If there's a place you got to go

I'm the one you need to know

I'm MapQuest

I'm MapQuest

If there's a place you got to go

I'm the one you need to know

I'm MapQuest

I'm MapQuest

"Hola, Deidara needs to go to the Bakers house. I know how to get to the Bakers house. Lets type it in", then the keys started pressing. "Well it says here, first the Red Sea, then you go past the money mill, and next the Bakers house. So you tell Deidara where he needs to go". Then the laptop disappeared.

"Where do we need to go un", Deidara asked.

"Red sea", you yelled.

"Red sea? Okay, _Vamanosa-_"

"Sempai", Tobi whined.

"Ok, Ok, _Vamanos_", Then Tobi and Deidara started walking down a yellow path, and music started playing.

"no no un", Deidara said stopping in the middle of the road.

"C'mon sempai, _Vamanos_ lets go!" Tobi jumped up and down, pumping his fist in the air.

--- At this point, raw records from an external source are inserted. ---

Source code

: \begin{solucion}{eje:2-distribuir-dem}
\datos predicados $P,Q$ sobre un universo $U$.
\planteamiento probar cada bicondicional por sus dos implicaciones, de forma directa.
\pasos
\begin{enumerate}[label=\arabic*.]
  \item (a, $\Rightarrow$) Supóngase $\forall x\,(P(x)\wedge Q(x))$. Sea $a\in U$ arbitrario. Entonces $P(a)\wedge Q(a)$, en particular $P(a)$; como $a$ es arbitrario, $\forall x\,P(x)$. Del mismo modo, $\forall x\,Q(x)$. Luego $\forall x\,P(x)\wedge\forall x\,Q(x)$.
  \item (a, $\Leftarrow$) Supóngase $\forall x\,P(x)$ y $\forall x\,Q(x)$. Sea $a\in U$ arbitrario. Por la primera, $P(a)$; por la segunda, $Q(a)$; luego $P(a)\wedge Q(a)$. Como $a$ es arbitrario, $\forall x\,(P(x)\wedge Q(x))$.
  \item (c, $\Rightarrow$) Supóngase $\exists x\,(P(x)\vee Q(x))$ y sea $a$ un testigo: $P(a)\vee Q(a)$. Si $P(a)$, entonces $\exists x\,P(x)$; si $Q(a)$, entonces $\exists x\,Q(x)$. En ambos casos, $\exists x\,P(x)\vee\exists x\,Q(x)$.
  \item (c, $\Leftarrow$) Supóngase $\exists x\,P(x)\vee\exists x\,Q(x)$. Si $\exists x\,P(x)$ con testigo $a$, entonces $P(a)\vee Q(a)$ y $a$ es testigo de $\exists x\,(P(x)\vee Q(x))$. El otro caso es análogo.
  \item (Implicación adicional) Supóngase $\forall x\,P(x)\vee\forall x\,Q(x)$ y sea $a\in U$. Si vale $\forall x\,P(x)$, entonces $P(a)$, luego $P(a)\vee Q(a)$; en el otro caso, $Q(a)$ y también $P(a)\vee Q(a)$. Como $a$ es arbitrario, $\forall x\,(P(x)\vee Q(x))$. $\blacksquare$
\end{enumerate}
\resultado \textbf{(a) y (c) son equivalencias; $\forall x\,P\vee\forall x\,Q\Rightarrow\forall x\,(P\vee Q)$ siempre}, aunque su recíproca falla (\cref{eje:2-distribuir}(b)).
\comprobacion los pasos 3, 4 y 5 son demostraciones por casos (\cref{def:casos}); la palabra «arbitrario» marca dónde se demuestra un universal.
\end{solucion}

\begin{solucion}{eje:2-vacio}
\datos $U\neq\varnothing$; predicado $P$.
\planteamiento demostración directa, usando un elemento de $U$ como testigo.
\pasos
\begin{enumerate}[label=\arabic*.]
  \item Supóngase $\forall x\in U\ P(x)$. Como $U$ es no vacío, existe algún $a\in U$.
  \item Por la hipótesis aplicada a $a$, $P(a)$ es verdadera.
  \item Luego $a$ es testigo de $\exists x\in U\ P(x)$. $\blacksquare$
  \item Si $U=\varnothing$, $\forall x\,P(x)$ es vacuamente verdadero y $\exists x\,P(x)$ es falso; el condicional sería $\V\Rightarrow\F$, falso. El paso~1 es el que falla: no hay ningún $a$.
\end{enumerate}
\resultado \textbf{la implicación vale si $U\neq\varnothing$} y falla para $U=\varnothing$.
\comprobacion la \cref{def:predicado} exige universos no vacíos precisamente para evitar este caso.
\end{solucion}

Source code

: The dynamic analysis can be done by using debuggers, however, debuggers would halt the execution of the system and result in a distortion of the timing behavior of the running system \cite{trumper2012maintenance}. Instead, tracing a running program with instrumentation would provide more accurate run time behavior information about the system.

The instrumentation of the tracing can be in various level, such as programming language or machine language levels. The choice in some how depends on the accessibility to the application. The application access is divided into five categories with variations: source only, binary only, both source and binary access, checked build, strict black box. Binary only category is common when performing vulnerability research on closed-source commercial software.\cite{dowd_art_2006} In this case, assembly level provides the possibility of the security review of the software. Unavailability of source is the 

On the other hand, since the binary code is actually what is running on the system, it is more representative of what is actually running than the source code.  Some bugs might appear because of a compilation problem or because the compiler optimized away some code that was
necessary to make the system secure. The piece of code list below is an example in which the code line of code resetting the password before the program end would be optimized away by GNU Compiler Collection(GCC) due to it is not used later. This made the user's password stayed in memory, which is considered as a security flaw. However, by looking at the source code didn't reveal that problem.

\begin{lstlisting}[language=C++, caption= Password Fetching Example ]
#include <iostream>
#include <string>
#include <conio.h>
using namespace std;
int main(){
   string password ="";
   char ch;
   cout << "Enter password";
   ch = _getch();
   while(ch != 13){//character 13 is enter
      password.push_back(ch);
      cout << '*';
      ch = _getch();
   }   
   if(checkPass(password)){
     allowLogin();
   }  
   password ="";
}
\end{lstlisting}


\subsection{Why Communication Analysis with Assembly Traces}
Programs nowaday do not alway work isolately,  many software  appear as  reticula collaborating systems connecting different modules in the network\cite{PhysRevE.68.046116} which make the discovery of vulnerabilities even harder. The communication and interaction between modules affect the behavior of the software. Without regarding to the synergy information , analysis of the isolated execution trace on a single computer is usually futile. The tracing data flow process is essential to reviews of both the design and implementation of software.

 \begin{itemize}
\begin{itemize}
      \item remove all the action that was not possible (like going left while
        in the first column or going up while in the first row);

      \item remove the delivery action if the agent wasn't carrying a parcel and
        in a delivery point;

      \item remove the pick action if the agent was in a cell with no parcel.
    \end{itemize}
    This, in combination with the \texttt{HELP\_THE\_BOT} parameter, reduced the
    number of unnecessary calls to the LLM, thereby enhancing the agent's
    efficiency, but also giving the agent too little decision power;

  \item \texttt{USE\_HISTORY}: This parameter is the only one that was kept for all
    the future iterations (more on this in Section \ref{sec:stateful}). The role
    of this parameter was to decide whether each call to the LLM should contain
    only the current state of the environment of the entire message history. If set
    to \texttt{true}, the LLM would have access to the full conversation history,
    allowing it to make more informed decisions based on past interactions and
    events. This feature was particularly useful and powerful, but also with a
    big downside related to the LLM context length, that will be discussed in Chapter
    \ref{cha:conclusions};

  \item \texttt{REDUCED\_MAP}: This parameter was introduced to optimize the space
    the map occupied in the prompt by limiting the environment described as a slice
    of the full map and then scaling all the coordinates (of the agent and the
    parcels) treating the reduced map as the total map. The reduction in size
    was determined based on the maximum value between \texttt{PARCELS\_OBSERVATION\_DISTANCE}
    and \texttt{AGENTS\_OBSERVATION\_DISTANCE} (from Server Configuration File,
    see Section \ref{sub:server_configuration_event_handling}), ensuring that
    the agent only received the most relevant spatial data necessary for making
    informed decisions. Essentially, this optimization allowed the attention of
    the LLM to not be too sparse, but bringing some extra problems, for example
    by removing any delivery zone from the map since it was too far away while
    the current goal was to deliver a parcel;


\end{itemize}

"No more _**SINGING!**_ If one more person sings I'm gonna-"

"BELIEVE IT BELIEVE IT"

"Oh sempai, sempai. Did you hear that?"

"Un, that sound like Naru the ninja."

"That stupid ninja is always trying to swipe our stuff", Tobi said.

"If you see Naru yell-"

"EMO EMO"

"Sempai what was that?". Tobi jumped up, hiding behind Deidara.

"Hmm…that sounds like Sasuke the Suicidal un. That creepy ninja is always trying to cut our wrists."

"_Deidara_" One of the Cameraman whisper screamed. "_That's not in the script._"

"DEIDARA" Sasuke walked up in front of them. "You killed Itachi, so I'll kill you!"

Then Naruto ran up to them. "", He jumped on his back, and kissed him on the cheek. "I missed you, I missed you simile, and I still shed a tear every once in a whi-**²**", sasuke picked him up and ran off with him.

"HELP!" Naruto screamed.

"Sempai shouldn't we help them?"

"Nope if you see there's nothing you can do you turn your head and pretend you've never seen them before."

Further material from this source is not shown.